Cuando Kacero pega un grito en una inauguración, el mundo se detiene. Como El Grito de Munch, lo terrorífico del asunto no está en el alarido sino en lo que sucede por detrás. Kacero, a quien una carta astral le vaticinó hace muchos años que sería escritor (sentencia que aún hoy lo desvela) es, en realidad, y aunque él no se dé cuenta, un escritor: a mediados de los ’80 apiló una cantidad de máquinas tipográficas e imprentas viejas contra una pared de la Facultad de Filosofía y Letras. Una suerte de cementerio de la palabra. De ahí en más se abocó a resucitarla. Su Nemebiax como ejemplo paradigmático de un extensísimo archivo de palabras inventadas, los juegos lexicales en sus poemas como antiguas criptografías, sus calcomanías-jeroglíficos parecieran buscar algo que se cuela, algo que estaría más en los espacios entre las palabras que en las palabras en sí.
Hasta ahora, algunas cosas que se sabían sobre el elusivo Sr. Kacero: a Fabio Kacero le gusta jugar al muertito. Pero fuera del juego, a Fabio Kacero le gustaría que, al morirse, como a Henry Darger, alguien encontrara su departamento repleto de obras desconocidas. A Fabio Kacero le gustaría que las personas se llevaran en sus viajes alguna obra suya y que la dejaran en algún lugar del mundo. Para que otros la encuentren, como quien encuentra una Biblia en el cajón de un hotel.
La última vez que se supo de Fabio Kacero, estaba sin voz. Se había quedado afónico al intentar grabar un CD de canciones populares donde reemplazaba la letra original por una expresión, escuchada al pasar en una inauguración neoyorquina, que decía algo como: “Oh, really?... Oh wow! How does the country survive?”. Un tiempo antes, le presentó al Malba su proyecto de armar en una de las salas del museo una canchita de fútbol donde jugar con sus amigos. ¿Para qué? “No sé, o no importa. Podemos filmar, podemos dejar la cancha vacía –con la marca de los pelotazos en las paredes expuesta (alguna vez pensé hacer un mural sólo pateando el esférico contra la pared)–, podemos poner algunas obras de la colección permanente en las paredes para pelotear... No, bueno, eso no, en fin...”, escribió en el mail de convocatoria.
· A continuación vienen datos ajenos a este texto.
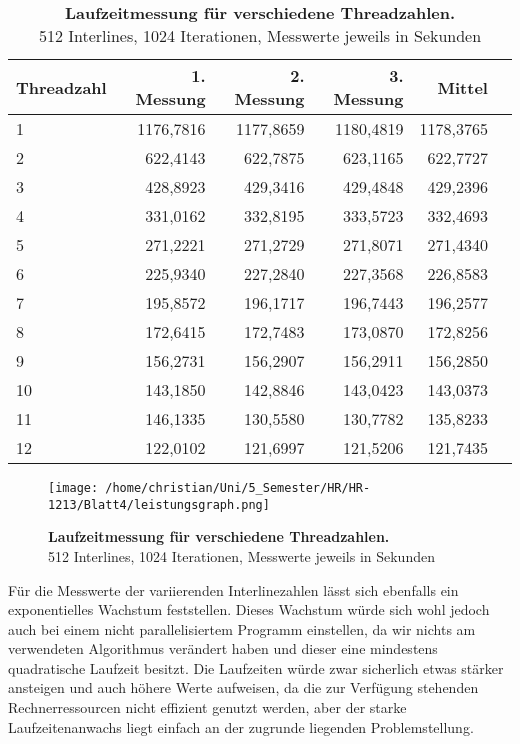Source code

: \documentclass[a4paper,12pt]{scrartcl}
\begin{document}
\begin{table}[!h]
\begin{tabular}{|l|r|r|r|r|r|}
\hline
Threadzahl&1. Messung&2. Messung&3. Messung&Mittel\\
\hline
1	&1176,7816	&1177,8659	&1180,4819	&1178,3765\\
\hline
2	&622,4143	&622,7875	&623,1165	&622,7727\\
\hline
3	&428,8923	&429,3416	&429,4848	&429,2396\\
\hline
4	&331,0162	&332,8195	&333,5723	&332,4693\\
\hline
5	&271,2221	&271,2729	&271,8071	&271,4340\\
\hline
6	&225,9340	&227,2840	&227,3568	&226,8583\\
\hline
7	&195,8572	&196,1717	&196,7443	&196,2577\\
\hline
8	&172,6415	&172,7483	&173,0870	&172,8256\\
\hline
9	&156,2731	&156,2907	&156,2911	&156,2850\\
\hline
10	&143,1850	&142,8846	&143,0423	&143,0373\\
\hline
11	&146,1335	&130,5580	&130,7782	&135,8233\\
\hline
12	&122,0102	&121,6997	&121,5206	&121,7435\\

\hline
\end{tabular}
\caption{\textbf{Laufzeitmessung für verschiedene Threadzahlen.} \\512 Interlines, 1024 Iterationen, Messwerte jeweils in Sekunden}
\end{table}
\begin{figure}[!h]
\texttt{[image: /home/christian/Uni/5\_Semester/HR/HR-1213/Blatt4/leistungsgraph.png]}
\caption{\textbf{Laufzeitmessung für verschiedene Threadzahlen.} \\512 Interlines, 1024 Iterationen, Messwerte jeweils in Sekunden}
\end{figure}

Für die Messwerte der variierenden Interlinezahlen lässt sich ebenfalls ein exponentielles Wachstum feststellen. Dieses Wachstum würde sich wohl jedoch auch bei einem nicht parallelisiertem Programm einstellen, da wir nichts am verwendeten Algorithmus verändert haben und dieser eine mindestens quadratische Laufzeit besitzt. Die Laufzeiten würde zwar sicherlich etwas stärker ansteigen und auch höhere Werte aufweisen, da die zur Verfügung stehenden Rechnerressourcen nicht effizient genutzt werden, aber der starke Laufzeitenanwachs liegt einfach an der zugrunde liegenden Problemstellung. 
\end{document}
Fabio Kacero parece tener un pensamiento intuitivo que no se opone a uno racional sino que es de otro tipo: uno que se mueve más rápido y después más lento y después, inmediatamente más rápido, y vuelve para atrás y recomienza. Como por pequeños espasmos neurológicos. Como una pelota de pinball. Y todo eso lo hace mientras se sostiene la barbilla en actitud de pensador común y corriente con una energía que puede contarse en cucharaditas de azúcar. El hecho es que explorar su mente, como la de Hal 9000, podría llevar años. Ultimamente se ha esforzado por copiar la caligrafía de Borges y dice que eso le ha traído aparejados algunos llamativos cambios de personalidad. Pero si tuviéramos que precisar, se podría decir que Fabio Kacero es un Proteo moderno, un ser capaz de ver el futuro, pero a la vez cambiar permanentemente de forma para evitar hacerlo. Y, como Proteo, sólo contestarle a aquel que es capaz de atraparlo. El tema es que a Fabio Kacero sólo lo atrapa su propia sombra.
La muestra del año inaugura el miércoles 29 de marzo en la Galería Ruth Benzacar (Florida al 1000).